Le pape refuse la démission du cardinal Barbarin

Le cardinal Barbarin a été condamné à six mois de prison avec sursis pour non-dénonciation d’agressions sexuelles.
Photo: Alberto Pizzoli Agence France-Presse Le cardinal Barbarin a été condamné à six mois de prison avec sursis pour non-dénonciation d’agressions sexuelles.

Invoquant « la présomption d’innocence », le Pape François a refusé la démission du cardinal Philippe Barbarin en attendant son procès en appel, au grand dam des victimes pour qui le cardinal français symbolise le silence de l’Église face à la pédophilie.

Condamné le 7 mars à six mois de prison avec sursis pour ne pas avoir dénoncé les abus sexuels d’un prêtre de son diocèse, le cardinal Barbarin, plus haut dignitaire de l’Église de France, avait été reçu lundi au Vatican pour remettre sa démission au pape.

« Lundi matin, j’ai remis ma mission entre les mains du Saint-Père. En invoquant la présomption d’innocence, il n’a pas voulu accepter cette démission », a annoncé mardi Mgr Barbarin dans un communiqué. Le prélat âgé de 68 ans reste donc archevêque de Lyon en attendant son procès en appel. Il a cependant annoncé qu’il se mettait « en retrait », laissant la conduite du diocèse au vicaire général, sur « suggestion du pape ».

« Je reste en titre mais je me retire de la conduite du diocèse », a précisé Mgr Barbarin sur la télévision catholique KTO, indiquant qu’il ne célébrerait plus tous les offices de la cathédrale de Lyon.

« Après ce jugement, cette condamnation, et même s’il n’y avait pas eu de condamnation, je pense qu’il est bon qu’une page soit tournée », a-t-il dit.

Le Vatican a confirmé par communiqué que « le Saint-Père n’a pas accepté la démission présentée par le Cardinal Philippe Barbarin », archevêque de Lyon depuis 2002, cardinal depuis 2003, primat des Gaules (titre honorifique conféré à l’archevêque de Lyon depuis le XIe siècle).

« L’erreur de trop »

Cette annonce a provoqué l’indignation des victimes de pédophilie dans le diocèse de Lyon, qui ont dénoncé « l’erreur de trop ».

« Cela me paraissait improbable que [le pape] puisse faire une telle erreur.

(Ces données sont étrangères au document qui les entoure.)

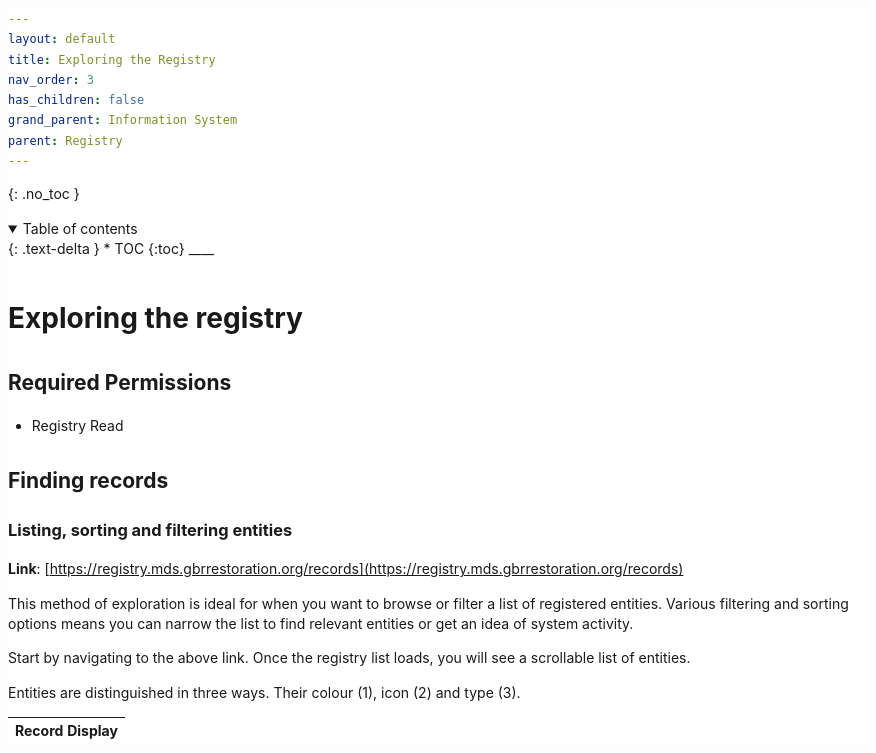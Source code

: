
 ```yaml
---
layout: default
title: Exploring the Registry
nav_order: 3
has_children: false
grand_parent: Information System
parent: Registry
---
```


{: .no_toc }

<details  open markdown="block">
  <summary>
    Table of contents
  </summary>
{: .text-delta }
* TOC
{:toc}
____
</details>

# Exploring the registry

## Required Permissions

-   Registry Read

## Finding records

### Listing, sorting and filtering entities

**Link**: [https://registry.mds.gbrrestoration.org/records](https://registry.mds.gbrrestoration.org/records)

This method of exploration is ideal for when you want to browse or filter a list
of registered entities. Various filtering and sorting options means you can
narrow the list to find relevant entities or get an idea of system activity.

Start by navigating to the above link. Once the registry list loads, you will see a scrollable list of entities.

Entities are distinguished in three ways. Their colour (1), icon (2) and type (3).

|                                  Record Display                                   |
| :-------------------------------------------------------------------------------: |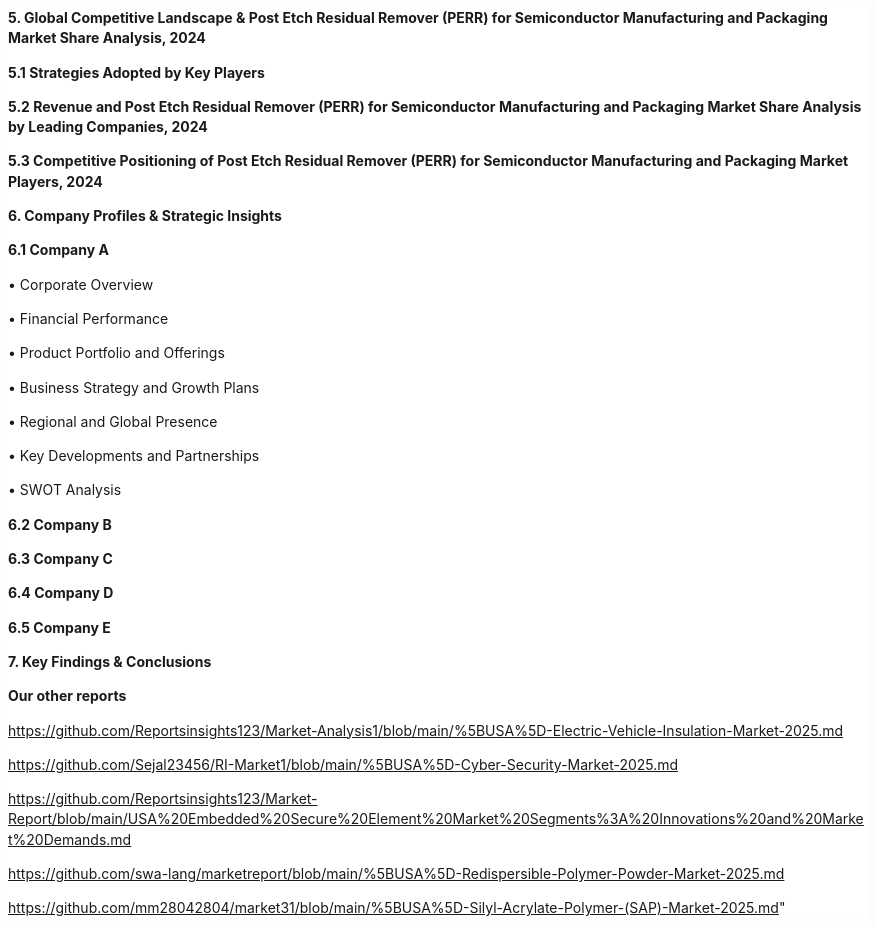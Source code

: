 <strong>5. Global Competitive Landscape & Post Etch Residual Remover (PERR) for Semiconductor Manufacturing and Packaging Market Share Analysis, 2024</strong>

<strong>5.1 Strategies Adopted by Key Players</strong>

<strong>5.2 Revenue and Post Etch Residual Remover (PERR) for Semiconductor Manufacturing and Packaging Market Share Analysis by Leading Companies, 2024</strong>

<strong>5.3 Competitive Positioning of Post Etch Residual Remover (PERR) for Semiconductor Manufacturing and Packaging Market Players, 2024</strong>

<strong>6. Company Profiles & Strategic Insights</strong>

<strong>6.1 Company A</strong>

• Corporate Overview

• Financial Performance

• Product Portfolio and Offerings

• Business Strategy and Growth Plans

• Regional and Global Presence

• Key Developments and Partnerships

• SWOT Analysis

<strong>6.2 Company B</strong>

<strong>6.3 Company C</strong>

<strong>6.4 Company D</strong>

<strong>6.5 Company E</strong>

<strong>7. Key Findings & Conclusions</strong>

<strong>Our other reports</strong>

<a href=https://github.com/Reportsinsights123/Market-Analysis1/blob/main/%5BUSA%5D-Electric-Vehicle-Insulation-Market-2025.md>https://github.com/Reportsinsights123/Market-Analysis1/blob/main/%5BUSA%5D-Electric-Vehicle-Insulation-Market-2025.md</a>

<a href=https://github.com/Sejal23456/RI-Market1/blob/main/%5BUSA%5D-Cyber-Security-Market-2025.md>https://github.com/Sejal23456/RI-Market1/blob/main/%5BUSA%5D-Cyber-Security-Market-2025.md</a>

<a href=https://github.com/Reportsinsights123/Market-Report/blob/main/USA%20Embedded%20Secure%20Element%20Market%20Segments%3A%20Innovations%20and%20Market%20Demands.md>https://github.com/Reportsinsights123/Market-Report/blob/main/USA%20Embedded%20Secure%20Element%20Market%20Segments%3A%20Innovations%20and%20Market%20Demands.md</a>

<a href=https://github.com/swa-lang/marketreport/blob/main/%5BUSA%5D-Redispersible-Polymer-Powder-Market-2025.md>https://github.com/swa-lang/marketreport/blob/main/%5BUSA%5D-Redispersible-Polymer-Powder-Market-2025.md</a>

<a href=https://github.com/mm28042804/market31/blob/main/%5BUSA%5D-Silyl-Acrylate-Polymer-(SAP)-Market-2025.md>https://github.com/mm28042804/market31/blob/main/%5BUSA%5D-Silyl-Acrylate-Polymer-(SAP)-Market-2025.md</a>"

C’est incroyable », a réagi auprès de l’AFP François Devaux, cofondateur de l’association de victimes la Parole libérée.

« Je crois que cet homme-là va réussir à tuer l’Église », a-t-il ajouté, tandis qu’une autre membre de l’association, Pierre-Emmanuel Germain-Thill, fustigeait une décision « choquante » et « un faux-pas de plus » de la part du pape.

Dans une prise de distance singulière, la Conférence des évêques de France s’est dite « étonnée » d’une situation « inédite ». Son président, Mgr Georges Pontier, a dit toutefois comprendre que la décision du pape résulte du « conflit entre deux exigences », celle de « respecter le cheminement de la justice » et celle de « se préoccuper du bien du diocèse de Lyon ».

Le procès du cardinal Barbarin, début mars, est devenu en France le symbole de la crise de l’Église face à la pédophilie.

Mgr Barbarin a été condamné le 7 mars à six mois de prison avec sursis pour ne pas avoir dénoncé à la justice les agressions pédophiles imputées par des scouts au père Bernard Preynat dans les années 1980/1990, et dont il avait été informé par une victime en 2014. Le père Preynat n’a pas encore été jugé.

Le cardinal a martelé durant le procès n’avoir « jamais cherché à cacher, encore moins à couvrir ces faits horribles ». Mais le jugement considère qu’il a choisi de ne rien dire aux autorités françaises « pour préserver l’institution » de l’Église, empêchant ainsi « la découverte de très nombreuses victimes d’abus sexuels par la justice ».

Ses avocats ont fait appel et il faudra donc attendre le jugement de ce second procès pour connaître le sort définitif du prélat. « Nous espérons que le procès en appel se tienne le plus vite possible, en juillet ou en septembre », a déclaré à l’AFP Me André Soulier, saluant la décision papale.

Réputé proche de Mgr Barbarin, le pape argentin a longtemps pris personnellement la défense du cardinal français. Lorsque l’affaire avait éclaté en 2016, il avait déjà rejeté une démission du prélat, jugeant qu’elle serait « un contresens, une imprudence », avant l’issue de son procès.